Residents reported over 300 dirt bikes and illegal ATVs rode recklessly in several parts of Newark's North Ward Sunday.
Residents in that section of the city are flipping out over lawless all-terrain vehicles terrorizing their neighborhood by performing stunts and speeding through several neighborhoods with unlawful vehicles.
At approximately 4:20 p.m., police patrolling Broadway noticed hundreds of the vehicles along the stretch of the road from the Belleville border to Elwood Avenue.
Police were able to disperse several large crowds but no arrests have been reported.
“What’s up with the constant ATV brigade up and down Broadway all day and night? It’s totally annoying and actually scary!!” a concerned Newark resident posted to the 4,000-members on a North Ward Facebook page yesterday.
While complaints are up of reckless riding in Newark's neighborhood, Newark Police officials said arrests and summonses are on the rise as well.

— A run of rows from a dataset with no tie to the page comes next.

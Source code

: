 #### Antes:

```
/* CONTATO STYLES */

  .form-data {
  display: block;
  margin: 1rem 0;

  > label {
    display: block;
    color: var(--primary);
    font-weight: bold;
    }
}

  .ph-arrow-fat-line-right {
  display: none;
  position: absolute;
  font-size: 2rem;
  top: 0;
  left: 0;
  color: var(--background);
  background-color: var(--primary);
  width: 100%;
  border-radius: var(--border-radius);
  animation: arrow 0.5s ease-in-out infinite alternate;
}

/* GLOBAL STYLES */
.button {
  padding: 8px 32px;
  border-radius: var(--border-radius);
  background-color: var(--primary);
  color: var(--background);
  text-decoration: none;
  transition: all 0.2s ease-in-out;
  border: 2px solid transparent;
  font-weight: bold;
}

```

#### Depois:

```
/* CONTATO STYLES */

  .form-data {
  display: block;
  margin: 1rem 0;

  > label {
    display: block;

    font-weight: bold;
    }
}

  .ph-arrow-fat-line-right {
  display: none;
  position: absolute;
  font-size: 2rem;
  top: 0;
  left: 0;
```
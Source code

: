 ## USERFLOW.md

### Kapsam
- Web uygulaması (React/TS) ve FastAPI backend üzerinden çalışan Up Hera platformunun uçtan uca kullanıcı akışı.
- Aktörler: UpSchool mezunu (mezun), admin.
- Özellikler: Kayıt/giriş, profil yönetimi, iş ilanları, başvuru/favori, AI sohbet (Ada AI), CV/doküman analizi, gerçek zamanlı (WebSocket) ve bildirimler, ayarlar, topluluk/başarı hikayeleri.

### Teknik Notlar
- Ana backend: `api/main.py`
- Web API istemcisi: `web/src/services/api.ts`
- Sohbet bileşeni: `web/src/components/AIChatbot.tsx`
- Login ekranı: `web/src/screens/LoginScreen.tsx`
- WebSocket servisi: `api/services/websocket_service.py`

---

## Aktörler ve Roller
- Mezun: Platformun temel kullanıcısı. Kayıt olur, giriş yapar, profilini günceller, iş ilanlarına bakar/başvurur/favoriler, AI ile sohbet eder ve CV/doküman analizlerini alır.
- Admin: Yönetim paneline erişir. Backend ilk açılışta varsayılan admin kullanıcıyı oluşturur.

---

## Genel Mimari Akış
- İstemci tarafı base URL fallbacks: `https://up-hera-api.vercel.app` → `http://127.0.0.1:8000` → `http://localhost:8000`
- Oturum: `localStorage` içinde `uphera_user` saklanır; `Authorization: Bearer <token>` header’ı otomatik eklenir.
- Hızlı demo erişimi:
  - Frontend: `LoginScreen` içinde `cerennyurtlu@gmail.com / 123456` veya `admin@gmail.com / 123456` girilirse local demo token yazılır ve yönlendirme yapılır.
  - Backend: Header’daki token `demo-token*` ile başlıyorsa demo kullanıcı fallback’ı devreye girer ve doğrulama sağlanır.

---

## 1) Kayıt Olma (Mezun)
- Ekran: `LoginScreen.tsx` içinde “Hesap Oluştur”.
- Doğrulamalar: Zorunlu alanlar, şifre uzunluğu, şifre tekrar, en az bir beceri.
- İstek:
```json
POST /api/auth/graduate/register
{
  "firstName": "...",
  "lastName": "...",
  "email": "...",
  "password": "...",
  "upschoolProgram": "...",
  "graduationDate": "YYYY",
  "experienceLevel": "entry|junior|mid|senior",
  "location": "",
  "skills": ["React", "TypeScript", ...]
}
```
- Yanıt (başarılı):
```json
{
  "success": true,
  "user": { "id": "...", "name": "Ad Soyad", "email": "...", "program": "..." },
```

In April, officials announced a new police operation enforcing the removal of illegal dirt bikes and all-terrain vehicles, with nine dirt bikes and nine ATVs confiscated during its first week.
“Newark residents deserve safe streets, and ATV and dirt bike riders often come here from other towns jeopardizing that safety,” Mayor Baraka said.
“Aside from the public nuisance they make at night—revving up their engines and popping wheelies when residents are trying to sleep—drivers of these illegal vehicles usually try to “take over” a city neighborhood as their own personal rally trail.
During the start of the initiative, Newark Police officials in a statement confirmed 59 motor vehicle summonses issued associated with dirt bikes or ATV use but residents in the city's North Ward police have a long way to go.
There were over 300 riding around Sunday.
“There are no laws anymore. I’ve never really seen anything like this, a resident posted on the Facebook page. “I almost hit a brigade [of ATVs] yesterday because I thought they were stopping, but they didn’t.”
Police Director O'Hara addressing the concern in April said this is not just a problem in Newark, but in cities across the country.
"What we continuously hear from residents is that it's a serious disruption to their quality of life and we are safely addressing the concern," Director O'Hara said back in April.